When the reality of what happened finally hit me, I called her up and realized that even she didn’t know the impending news when she left work that Friday before. Being in management at Bear Stearns, I would have thought that she would have had an inkling. That made the whole situation seem even more surreal and the “What is happening to us” foreboding feeling that comes with confusing news and the confusing times that wear about to beset us.
If we fast forward, we got a little accustomed to news like this, with the Lehman Brothers and other institutions and newsworthy events in the financial and economic arena. I guess you could say we became a little numb to it, notwithstanding a surge of emotion during the revelation of the Madoff Ponzi scheme. It seemed that all of us would breathe a sigh of relief that it “wasn’t us” each morning when market would open and hope that was still the case tomorrow.
Hope For the Future?
What about hope? What about the future? Well, time will tell. There certainly are different theories, but, looking back, there wasn’t much we could do to change it and, as they say, hindsight is always 20/20. But, I am a person with hope and like to think it can’t get much worse – can it?
Am I excited about the market improvements last week? You can better your bottom dollar! But, that feeling is tempered with memories (after I finish jumping for joy!)…
I will never forget the day that Bear Stearns took its last breath and we entered into uncertain times in our economy… I hope for a bright tomorrow.
I think it is great that the market MIGHT be shifting! But it is also hard to forget the pain of the past as you mentioned.
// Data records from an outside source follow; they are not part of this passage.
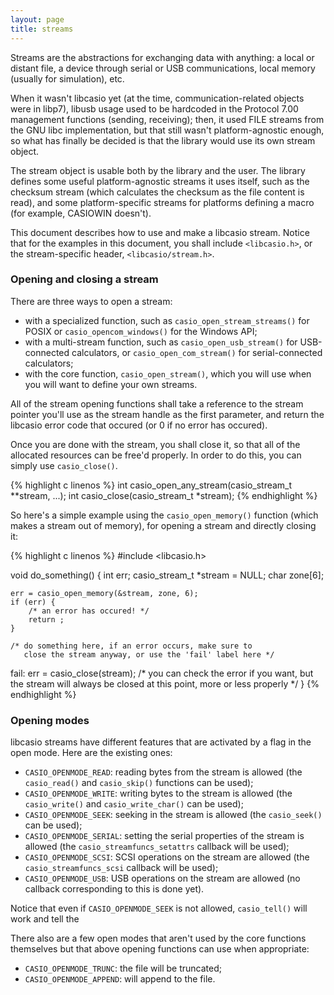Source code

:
 ```yaml
---
layout: page
title: streams
---
```

Streams are the abstractions for exchanging data with anything: a local or
distant file, a device through serial or USB communications, local memory
(usually for simulation), etc.

When it wasn't libcasio yet (at the time, communication-related objects were
in libp7), libusb usage used to be hardcoded in the Protocol 7.00 management
functions (sending, receiving); then, it used FILE streams from the GNU libc
implementation, but that still wasn't platform-agnostic enough, so what has
finally be decided is that the library would use its own stream object.

The stream object is usable both by the library and the user. The library
defines some useful platform-agnostic streams it uses itself, such as the
checksum stream (which calculates the checksum as the file content is read),
and some platform-specific streams for platforms defining a macro (for
example, CASIOWIN doesn't).

This document describes how to use and make a libcasio stream. Notice that
for the examples in this document, you shall include `<libcasio.h>`, or
the stream-specific header, `<libcasio/stream.h>`.

### Opening and closing a stream
There are three ways to open a stream:

- with a specialized function, such as `casio_open_stream_streams()` for
  POSIX or `casio_opencom_windows()` for the Windows API;
- with a multi-stream function, such as `casio_open_usb_stream()` for
  USB-connected calculators, or `casio_open_com_stream()` for
  serial-connected calculators;
- with the core function, `casio_open_stream()`, which you will use when
  you will want to define your own streams.

All of the stream opening functions shall take a reference to the stream
pointer you'll use as the stream handle as the first parameter, and return
the libcasio error code that occured (or 0 if no error has occured).

Once you are done with the stream, you shall close it, so that all of the
allocated resources can be free'd properly. In order to do this,
you can simply use `casio_close()`.

{% highlight c linenos %}
int casio_open_any_stream(casio_stream_t **stream, ...);
int casio_close(casio_stream_t *stream);
{% endhighlight %}

So here's a simple example using the `casio_open_memory()` function
(which makes a stream out of memory), for opening a stream and directly
closing it:

{% highlight c linenos %}
#include <libcasio.h>

void do_something()
{
	int err;
	casio_stream_t *stream = NULL;
	char zone[6];
	
	err = casio_open_memory(&stream, zone, 6);
	if (err) {
		/* an error has occured! */
		return ;
	}
	
	/* do something here, if an error occurs, make sure to
	   close the stream anyway, or use the 'fail' label here */

fail:
	err = casio_close(stream);
	/* you can check the error if you want, but the stream will always
	   be closed at this point, more or less properly */
}
{% endhighlight %}

### Opening modes
libcasio streams have different features that are activated by a flag in the
open mode. Here are the existing ones:

- `CASIO_OPENMODE_READ`: reading bytes from the stream is allowed (the
  `casio_read()` and `casio_skip()` functions can be used);
- `CASIO_OPENMODE_WRITE`: writing bytes to the stream is allowed (the
  `casio_write()` and `casio_write_char()` can be used);
- `CASIO_OPENMODE_SEEK`: seeking in the stream is allowed (the
  `casio_seek()` can be used);
- `CASIO_OPENMODE_SERIAL`: setting the serial properties of the stream is
  allowed (the `casio_streamfuncs_setattrs` callback will be used);
- `CASIO_OPENMODE_SCSI`: SCSI operations on the stream are allowed (the
  `casio_streamfuncs_scsi` callback will be used);
- `CASIO_OPENMODE_USB`: USB operations on the stream are allowed (no
  callback corresponding to this is done yet).

Notice that even if `CASIO_OPENMODE_SEEK` is not allowed, `casio_tell()` will
work and tell the

There also are a few open modes that aren't used by the core functions
themselves but that above opening functions can use when appropriate:

- `CASIO_OPENMODE_TRUNC`: the file will be truncated;
- `CASIO_OPENMODE_APPEND`: will append to the file.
I think it is interesting that those who are responsible for the big derivatives scandal have escaped justice. They are allowed to make life hard on everyone else without paying for it. There must be a reason for that?
on the other hand, if you sit back too long, you miss the big gains that can come. Just like I did with AAPL the last two months. I missed on a $160 per share gain – It is almost depressing to think about! 🙂 But on the other hand, you have to think in terms of potentials and possibilities – there are many out there.
Love your attitude, David!
That is rough, seeing what “could have been,” but then, we can probably all come up with negative “could have beens,” as well, like you said, “in terms of potential and possibilities.”